Quellen: EZB, Eurostat, Metzler; Stand 15. 2.2025
In der Eurozone betrug im dritten Quartal das nominale Wirtschaftswachstum etwa 3,5 Prozent. In den kommenden Quartalen rechnen wir mit einer Verlangsamung auf 3,0 Prozent. Das heißt der neutrale Leitzins könnte bei etwa 3,0 Prozent liegen und die EZB wäre mit einem Leitzins von aktuell 2,75 Prozent schon expansiv. Vor diesem Hintergrund teilen wir die Einschätzungen von Frau Schnabel und Herrn Nagel. Trotzdem rechnen wir mit einer Leitzinssenkung von 25 Basispunkten auf 2,5 Prozent am Donnerstag, da die Konjunkturdaten wie die Einkaufsmanagerindizes (Montag und Mittwoch) zuletzt eher schwach waren. Erfreulich entwickelte sich bisher aber der Arbeitsmarkt (Dienstag) in der Eurozone – vor allem aufgrund des robusten Wachstums vieler südeuropäischer Länder. Die rekordniedrige Arbeitslosenquote ist ein weiteres Argument gegen zu starke Leitzinssenkungen in diesem Jahr. Wir rechnen daher nur noch mit einer Senkung des Einlagesatzes im April auf 2,25 Prozent. Zumal die Inflation (Montag) im Februar wieder auf 2,3 gefallen sein und damit im Rahmen des Inflationsziels liegen dürfte. In den kommenden Monaten dürfte sich der Trend einer fallenden Inflation auf unter 2,0 Prozent etablieren. Wir sehen aber keinen Rückgang der Inflation auf 1,5 Prozent oder darunter.
Das Bild würde sich aber komplett ändern, sollte US-Präsident Donald Trump tatsächlich Strafzölle auf alle Importe aus der EU verhängen. Die europäischen Währungen dürften dann zwar gegenüber dem US-Dollar fallen, den Wettbewerbsverlust dadurch aber nur begrenzt kompensieren können.

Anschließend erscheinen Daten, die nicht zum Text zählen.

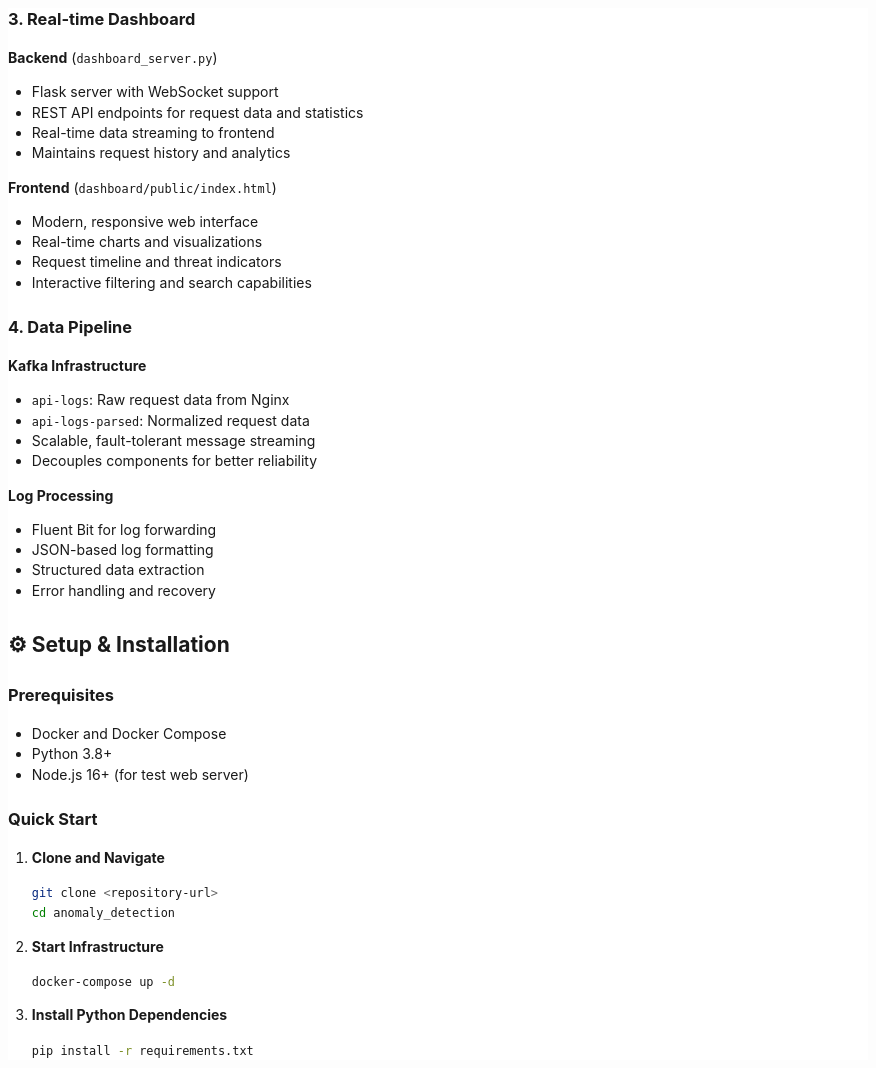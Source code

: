 ### 3. Real-time Dashboard

**Backend** (`dashboard_server.py`)
- Flask server with WebSocket support
- REST API endpoints for request data and statistics
- Real-time data streaming to frontend
- Maintains request history and analytics

**Frontend** (`dashboard/public/index.html`)
- Modern, responsive web interface
- Real-time charts and visualizations
- Request timeline and threat indicators
- Interactive filtering and search capabilities

### 4. Data Pipeline

**Kafka Infrastructure**
- `api-logs`: Raw request data from Nginx
- `api-logs-parsed`: Normalized request data
- Scalable, fault-tolerant message streaming
- Decouples components for better reliability

**Log Processing**
- Fluent Bit for log forwarding
- JSON-based log formatting
- Structured data extraction
- Error handling and recovery

## ⚙️ Setup & Installation

### Prerequisites

- Docker and Docker Compose
- Python 3.8+
- Node.js 16+ (for test web server)

### Quick Start

1. **Clone and Navigate**
   ```bash
   git clone <repository-url>
   cd anomaly_detection
   ```

2. **Start Infrastructure**
   ```bash
   docker-compose up -d
   ```

3. **Install Python Dependencies**
   ```bash
   pip install -r requirements.txt
   ```
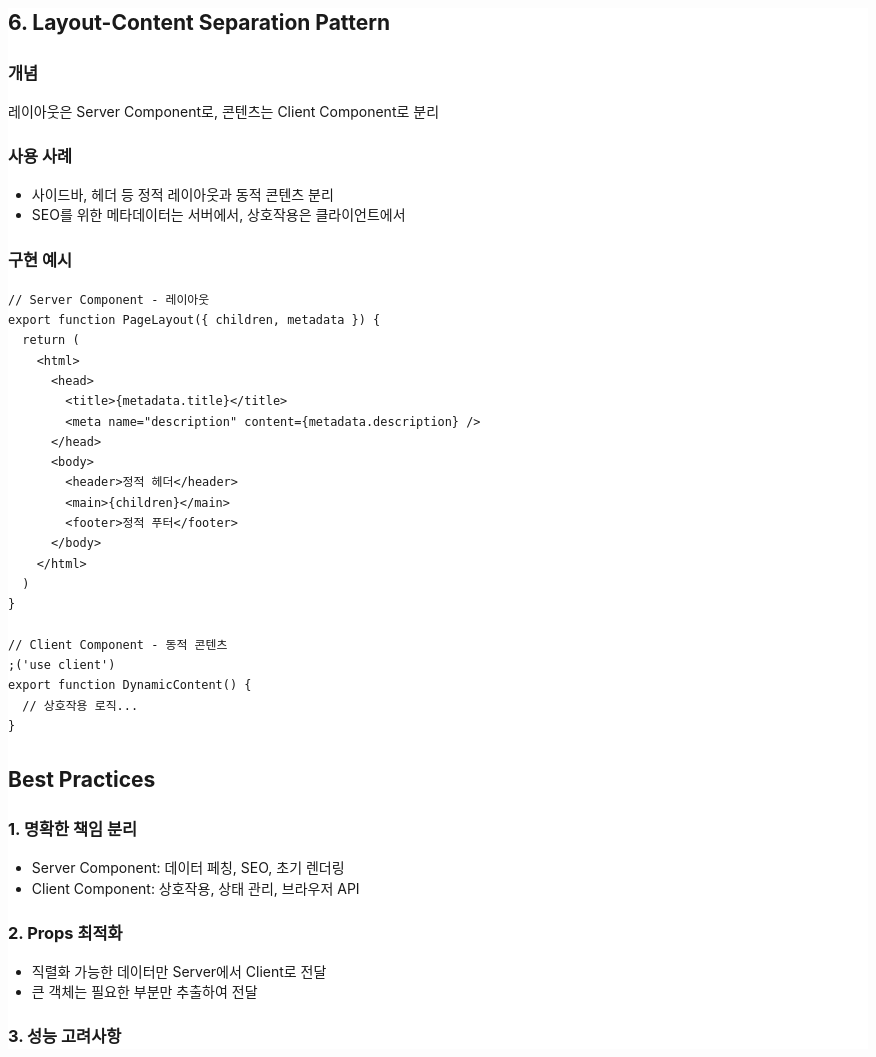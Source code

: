 ## 6. Layout-Content Separation Pattern

### 개념

레이아웃은 Server Component로, 콘텐츠는 Client Component로 분리

### 사용 사례

- 사이드바, 헤더 등 정적 레이아웃과 동적 콘텐츠 분리
- SEO를 위한 메타데이터는 서버에서, 상호작용은 클라이언트에서

### 구현 예시

```tsx
// Server Component - 레이아웃
export function PageLayout({ children, metadata }) {
  return (
    <html>
      <head>
        <title>{metadata.title}</title>
        <meta name="description" content={metadata.description} />
      </head>
      <body>
        <header>정적 헤더</header>
        <main>{children}</main>
        <footer>정적 푸터</footer>
      </body>
    </html>
  )
}

// Client Component - 동적 콘텐츠
;('use client')
export function DynamicContent() {
  // 상호작용 로직...
}
```

## Best Practices

### 1. 명확한 책임 분리

- Server Component: 데이터 페칭, SEO, 초기 렌더링
- Client Component: 상호작용, 상태 관리, 브라우저 API

### 2. Props 최적화

- 직렬화 가능한 데이터만 Server에서 Client로 전달
- 큰 객체는 필요한 부분만 추출하여 전달

### 3. 성능 고려사항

Es würde somit ein negativer Wachstumsschock für die europäische Wirtschaft drohen und die EZB würde den Leitzins in diesem Szenario wahrscheinlich auf 1,0 Prozent senken. Derzeit antizipieren wir jedoch eine konstruktive Verhandlungslösung.
Implikationen der Bundestagswahl
Die neue Regierung steht vor einigen zentralen Herausforderungen, dazu gehören:
- eine kontrollierte Einwanderungspolitik, die den Zustrom unqualifizierter Migranten begrenzt und zugleich dringend benötigte Fachkräfte anzieht.
- die Stärkung der deutschen Verteidigungsfähigkeit angesichts der russischen Bedrohung – mit höheren Militärausgaben und konsequenter Unterstützung für die Ukraine.
- einen wirtschaftlichen Befreiungsschlag nach Jahren der Stagnation zu erwirken, inspiriert von der Agenda 2010, um Deutschland davor zu bewahren, erneut zum "kranken Mann Europas" zu werden.
Friedrich Merz diskutiert überraschend offen eine Aufweichung der Schuldenbremse, um 200 Milliarden Euro zusätzlich für die Bundeswehr bereitzustellen – eine Maßnahme, die er mit SPD und Grünen noch im alten Bundestag durchsetzen will. Die entscheidende Frage bleibt jedoch, ob er die Sozialdemokraten für eine große Reformagenda gewinnen kann. Wird es zum „großen Kompromiss“ kommen – niedrigere Unternehmenssteuern, weniger Bürokratie und eine pragmatische Migrationspolitik im Austausch gegen höhere Mindestlöhne und mehr fiskalische Flexibilität?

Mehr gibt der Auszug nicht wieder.